Anne and I hid at a table downstairs for a while watching this crazy guy get all subversive with the candles on the tables. Each table had three candles in small glass containers. He would pour wax from one candle holder to another, dousing the wick in wax and putting out the flame, effectively eliminating the usability of that candle anytime in the near future.

He wore a toupee and a long black coat. He looked around nervously as he fucked with the candles. I think he thought he might get in trouble. I wonder if you can get in trouble for doing something like that. I also wonder how much money he donated to MOMA.

There was also a guy wrapped in a tinfoil shirt strutting around. He was wacky and making some sort of statement that eluded me. He reminded me of a big Jiffy Pop.

After my third drink I developed a brilliant idea. How about I try to find the reader? I just wanted to say thanks, you see. I found someone watching a door and asked him if he knew the name. He described him to me by height, hair, and look. I grabbed Anne and we went on a hunt.

It didn't take long. We went to the second floor, and I spotted him immediately. I just knew it was him, and, of course, it was. He looked surprised. Dunno. I didn't think it was that weird to try to find him -- no weirder than inviting a perfect stranger to an art opening.

Anyway, we made polite chit-chat. He seemed very nice. All was well. I figured it was just one of those things. We'd exchanged a few emails in the past of a friendly nature. I felt cool with it, and I chatted with one of his friends for a while.

Anne and I wandered off after a while and then I suddenly ran into another online journaller. It took us about two minutes to figure out we had been invited by the same person, and another minute to realize another online journaller had been invited as well. And then it took another minute for our host to show up, smiling at the both of us.

I had one of those tunnel vision moments, when you focus on someone and everyone else in the room disappears. I tried to understand why he would invite three of us. Why us? I tried to understand who he was. It made me feel...suspicious.

And then, instantly, I felt like I was an item, rather than a person. After he left, I said, "We've been collected."

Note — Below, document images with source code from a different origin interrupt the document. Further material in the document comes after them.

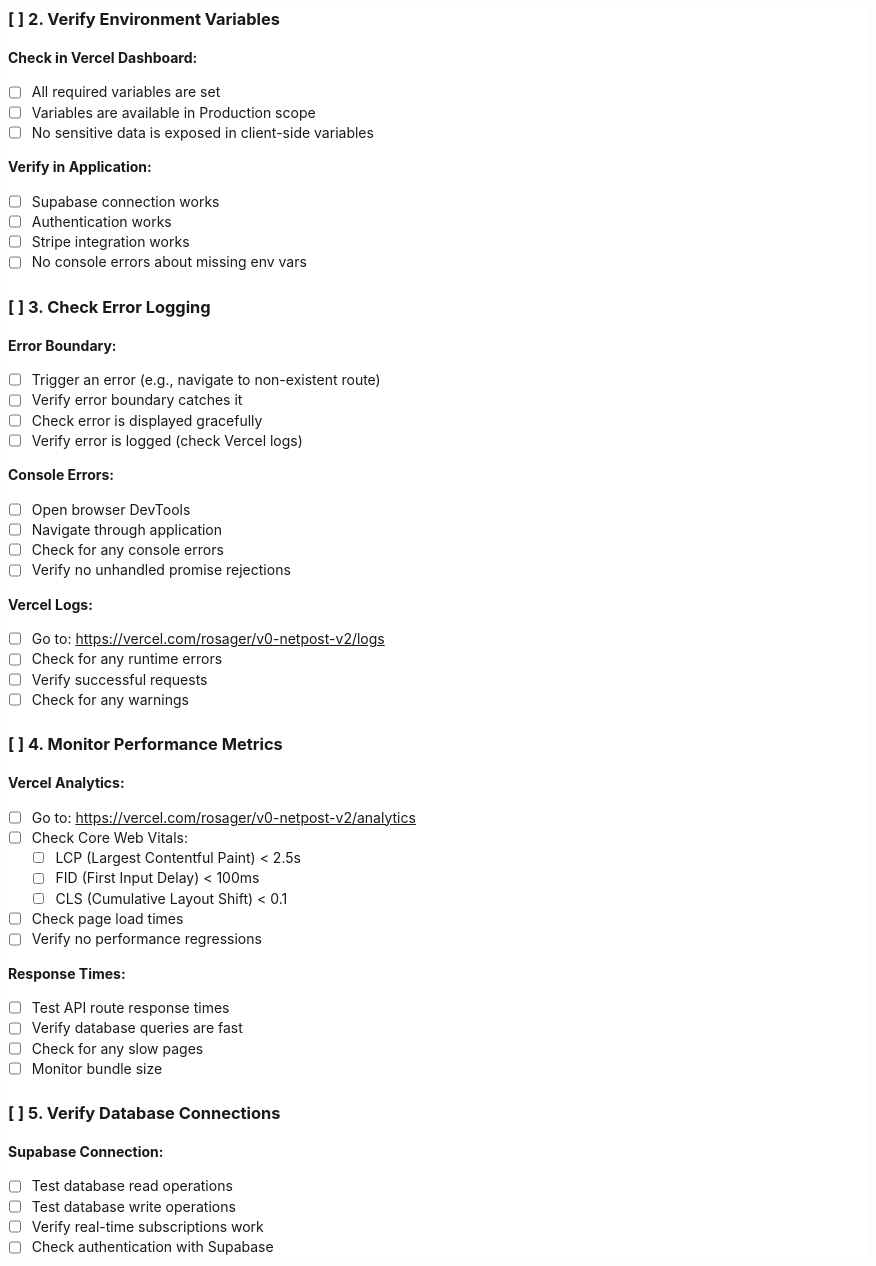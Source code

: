 ### [ ] 2. Verify Environment Variables

**Check in Vercel Dashboard:**
- [ ] All required variables are set
- [ ] Variables are available in Production scope
- [ ] No sensitive data is exposed in client-side variables

**Verify in Application:**
- [ ] Supabase connection works
- [ ] Authentication works
- [ ] Stripe integration works
- [ ] No console errors about missing env vars

### [ ] 3. Check Error Logging

**Error Boundary:**
- [ ] Trigger an error (e.g., navigate to non-existent route)
- [ ] Verify error boundary catches it
- [ ] Check error is displayed gracefully
- [ ] Verify error is logged (check Vercel logs)

**Console Errors:**
- [ ] Open browser DevTools
- [ ] Navigate through application
- [ ] Check for any console errors
- [ ] Verify no unhandled promise rejections

**Vercel Logs:**
- [ ] Go to: https://vercel.com/rosager/v0-netpost-v2/logs
- [ ] Check for any runtime errors
- [ ] Verify successful requests
- [ ] Check for any warnings

### [ ] 4. Monitor Performance Metrics

**Vercel Analytics:**
- [ ] Go to: https://vercel.com/rosager/v0-netpost-v2/analytics
- [ ] Check Core Web Vitals:
  - [ ] LCP (Largest Contentful Paint) < 2.5s
  - [ ] FID (First Input Delay) < 100ms
  - [ ] CLS (Cumulative Layout Shift) < 0.1
- [ ] Check page load times
- [ ] Verify no performance regressions

**Response Times:**
- [ ] Test API route response times
- [ ] Verify database queries are fast
- [ ] Check for any slow pages
- [ ] Monitor bundle size

### [ ] 5. Verify Database Connections

**Supabase Connection:**
- [ ] Test database read operations
- [ ] Test database write operations
- [ ] Verify real-time subscriptions work
- [ ] Check authentication with Supabase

I have always been told I'm a character. This upsets me sometimes. I'd rather be able to be the cool observer, remove myself from situations so that I can watch and take notes. Unfortunately, I'm a freak and have to involve myself in situations. This is fine. I have come to terms with this. Life is often more fun when you participate.

But I had always thought my writing was the one place I was safe, that I could document others and steer the attention away from myself. I'm too self-involved though, I guess, and my writing reflects that. Even in my writing I have become a character.

The other thing that bugs me about being a character is that I think that this makes people take me less seriously.

"Oh, it's just Jami being Jami again."

I guess all of this -- this site, my writing, my journals off and online, all of it -- is about figuring out what being Jami actually means.

I felt my host had decided I was a character, along with the other writers he invited. We had no reason to be there besides the fact that we were somehow culturally relevant, not as relevant as the works on the wall, but relevant in our potential to be revealing or amusing. (Well, actually the other online journaller present had received a formal invitation as well, because his folks donated lots of money to MOMA, but you get the idea.)

I was just like the guy in the tinfoil, only I didn't know it. I had a shiny silver skirt on, though, the one I wear on my very rare special occasions. I was two steps away from tinfoil. Next time I'll remember that.

Later the three of us snuck outside to the courtyard, the artist and writers, the collectibles, and smoked a cigarette by the beautiful red tulips until the security guards busted our asses.

Read Swerdloff's take on it.

****
In other news, the Christina Aguilera summer tour is sponsored by Sears. This seems very, very appropriate to me.